Musical instruments tend to be named after either their material or the sound they make. “Bugle,” for example, is derived from an antiquated word for a wild ox, because the instrument was originally made from oxen horns. “Xylophone,” meanwhile, comes from the Greek for “wood sound” (xylon and phōnē), and "oboe" from the French for “high wood” (hautbois); these names convey basic concepts no single inventor could take credit for. In fact, history does not record many individual instrument innovators — there is no Thaddeus Trumpet or Norman Tuba. However, there is an outlier: the Belgian inventor and musician Adolphe Sax.

Let’s Talk About Sax

Adolphe Sax was born in 1814, the son of a Belgian carpenter and instrument maker. Growing up in his father’s workshop, Sax was exposed to music and the craft behind making musical instruments. After taking up the clarinet as a teenager, Sax bore additional holes into the instrument, thus improving the quality of the sound by changing the locations of the openings. At the 1840 Industrial Exposition in Brussels, the young prodigy presented nine musical innovations, including a new technique for tuning pianos and a sound-reflection screen. At the following year’s exhibition, he demonstrated a new hybrid instrument with a woodwind mouthpiece attached to a conical brass body. He played this eponymous “saxophone” behind a curtain, so the audience could admire the sound but would-be plagiarists couldn’t steal his design. Sax’s instrument was in such demand that he received death threats over copyright issues, but the saxophone was patented in 1846.
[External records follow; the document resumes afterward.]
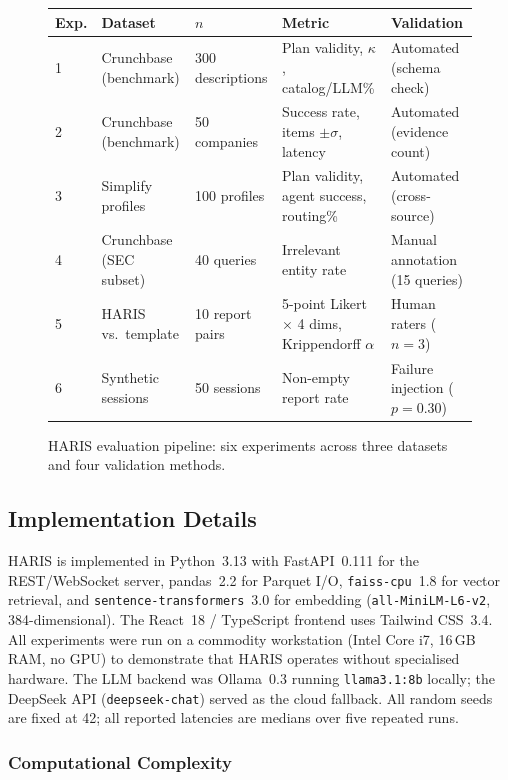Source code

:\documentclass[preprint,12pt]{elsarticle}
\begin{document}
\begin{figure}[!t]
\small\centering
\caption{HARIS evaluation pipeline: six experiments across three datasets and
  four validation methods.}
\label{fig:eval_pipeline}
\begin{tabular}{p{0.5cm} p{2.8cm} p{3.0cm} p{3.4cm} p{3.8cm}}
\toprule
\textbf{Exp.} & \textbf{Dataset} & \textbf{$n$} & \textbf{Metric} & \textbf{Validation} \\
\midrule
1 & Crunchbase (benchmark)  & 300 descriptions & Plan validity, $\kappa$, catalog/LLM\% & Automated (schema check) \\
2 & Crunchbase (benchmark)  & 50 companies     & Success rate, items $\pm\sigma$, latency & Automated (evidence count) \\
3 & Simplify profiles       & 100 profiles     & Plan validity, agent success, routing\% & Automated (cross-source) \\
4 & Crunchbase (SEC subset) & 40 queries       & Irrelevant entity rate & Manual annotation (15 queries) \\
5 & HARIS vs.\ template     & 10 report pairs  & 5-point Likert $\times$ 4 dims, Krippendorff $\alpha$ & Human raters ($n{=}3$) \\
6 & Synthetic sessions      & 50 sessions      & Non-empty report rate & Failure injection ($p{=}0.30$) \\
\bottomrule
\end{tabular}
\end{figure}

\subsection{Implementation Details}
\label{sec:method_impl}

HARIS is implemented in Python~3.13 with FastAPI~0.111 for the REST/WebSocket
server, pandas~2.2 for Parquet I/O, \texttt{faiss-cpu}~1.8 for vector retrieval,
and \texttt{sentence-transformers}~3.0 for embedding (\texttt{all-MiniLM-L6-v2},
384-dimensional). The React~18 / TypeScript frontend uses Tailwind CSS~3.4.
All experiments were run on a commodity workstation (Intel Core i7, 16\,GB RAM,
no GPU) to demonstrate that HARIS operates without specialised hardware. The
LLM backend was Ollama~0.3 running \texttt{llama3.1:8b} locally; the DeepSeek
API (\texttt{deepseek-chat}) served as the cloud fallback. All random seeds are
fixed at 42; all reported latencies are medians over five repeated runs.

\subsubsection{Computational Complexity}
\label{sec:complexity}
\end{document}
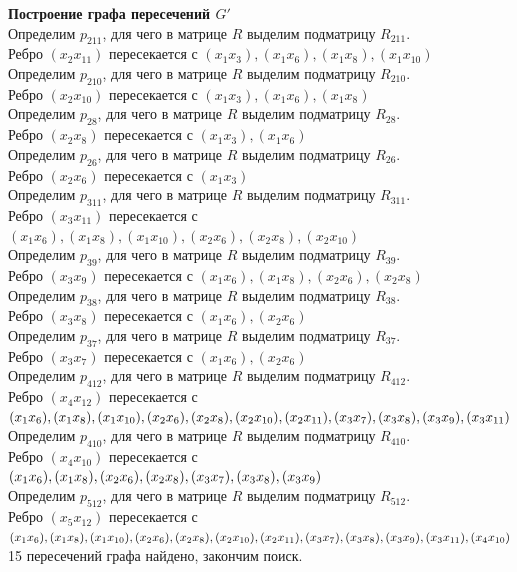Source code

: \documentclass[a4paper,12pt]{article}
\begin{document}
{ \large \centering \textbf{Построение графа пересечений $G'$} \\ }
\noindent
Определим $p_{211}$, для чего в матрице $R$ выделим подматрицу $R_{211}$. \\
Ребро $(x_{2}x_{11})$ пересекается с $(x_{1}x_{3}),(x_{1}x_{6}),(x_{1}x_{8}),(x_{1}x_{10})$ \\
Определим $p_{210}$, для чего в матрице $R$ выделим подматрицу $R_{210}$. \\
Ребро $(x_{2}x_{10})$ пересекается с $(x_{1}x_{3}),(x_{1}x_{6}),(x_{1}x_{8})$ \\
Определим $p_{28}$, для чего в матрице $R$ выделим подматрицу $R_{28}$. \\
Ребро $(x_{2}x_{8})$ пересекается с $(x_{1}x_{3}),(x_{1}x_{6})$ \\
Определим $p_{26}$, для чего в матрице $R$ выделим подматрицу $R_{26}$. \\
Ребро $(x_{2}x_{6})$ пересекается с $(x_{1}x_{3})$ \\
Определим $p_{311}$, для чего в матрице $R$ выделим подматрицу $R_{311}$. \\
Ребро $(x_{3}x_{11})$ пересекается с $(x_{1}x_{6}),(x_{1}x_{8}),(x_{1}x_{10}),(x_{2}x_{6}),(x_{2}x_{8}),(x_{2}x_{10})$ \\
Определим $p_{39}$, для чего в матрице $R$ выделим подматрицу $R_{39}$. \\
Ребро $(x_{3}x_{9})$ пересекается с $(x_{1}x_{6}),(x_{1}x_{8}),(x_{2}x_{6}),(x_{2}x_{8})$\\
Определим $p_{38}$, для чего в матрице $R$ выделим подматрицу $R_{38}$.\\
Ребро $(x_{3}x_{8})$ пересекается с $(x_{1}x_{6}),(x_{2}x_{6})$\\
Определим $p_{37}$, для чего в матрице $R$ выделим подматрицу $R_{37}$.\\
Ребро $(x_{3}x_{7})$ пересекается с $(x_{1}x_{6}),(x_{2}x_{6})$\\
Определим $p_{412}$, для чего в матрице $R$ выделим подматрицу $R_{412}$.\\
Ребро $(x_{4}x_{12})$ пересекается с $(x_{1}x_{6}),(x_{1}x_{8}),(x_{1}x_{10}),(x_{2}x_{6}),(x_{2}x_{8}), \\
(x_{2}x_{10}),(x_{2}x_{11}),(x_{3}x_{7}),(x_{3}x_{8}),(x_{3}x_{9}),(x_{3}x_{11})$\\
Определим $p_{410}$, для чего в матрице $R$ выделим подматрицу $R_{410}$.\\
Ребро $(x_{4}x_{10})$ пересекается с $(x_{1}x_{6}),(x_{1}x_{8}),(x_{2}x_{6}),(x_{2}x_{8}),(x_{3}x_{7}), \\
(x_{3}x_{8}),(x_{3}x_{9})$\\
Определим $p_{512}$, для чего в матрице $R$ выделим подматрицу $R_{512}$.\\
Ребро $(x_{5}x_{12})$ пересекается с $(x_{1}x_{6}),(x_{1}x_{8}),(x_{1}x_{10}),(x_{2}x_{6}),(x_{2}x_{8}),(x_{2}x_{10}),(x_{2}x_{11}), \\
(x_{3}x_{7}),(x_{3}x_{8}),(x_{3}x_{9}),(x_{3}x_{11}),(x_{4}x_{10})$\\
15 пересечений графа найдено, закончим поиск.\\
\end{document}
Shortly after his 1841 demonstration, Sax left Belgium to go solo in Paris, at the time considered the music capital of the world. He quickly gained the attention of the composer and influential critic Hector Berloiz, who wrote glowing reviews of Sax and his new instruments. In 1845, the French government conducted an overhaul of their military music and began including the saxophone. This was a huge market for the nascent creation, and Sax sold over 20,000 instruments from 1843 to 1860.

Sax’s life did hit a few sour notes, however. Along with the saxophone, Sax created musical dead-ends such as the saxhorn, the saxtuba, and the saxtrombone (which looks particularly cumbersome with two sets of three valves perpendicular to each other). Musicians were reluctant to learn a new fingering system for an instrument that was much heavier than a traditional trombone.

All That Jazz

After the Spanish-American War in 1898, there was a buildup of secondhand marching band instruments that could be bought by the public at cheap prices. These included classics such as clarinets, trombones, and cornets, but also the relatively new saxophone. These plentiful instruments became the core of American jazz music. Throughout the 20th century, jazz saxophonists including Charlie Parker, John Coltrane, Branford Marsalis, and Marcus Strickland wowed audiences with their instrumental skills.

While the hybrid reed-brass saxophone still isn’t a mainstay in most traditional orchestras (and in 1903, Pope Pius X banned it from sacred music, an official proscription that still holds), its continued use in military bands has cemented its lasting legacy. United States military bands (including the U.S. Air Force Airmen of Note, the U.S. Army Blues, and the U.S. Coast Guard Band) feature several saxophonists. The U.S. Navy Band even spotlights the instruments and their musicians every year at the International Saxophone Symposium.

The saxophone, namesake of a Belgian instrument inventor, has earned its place in modern pop culture, being played by the likes of U.S. Presidents and animated geniuses. Perhaps Adolphe Sax is looking down on his creation and thinking, “When is it the saxtuba’s turn?”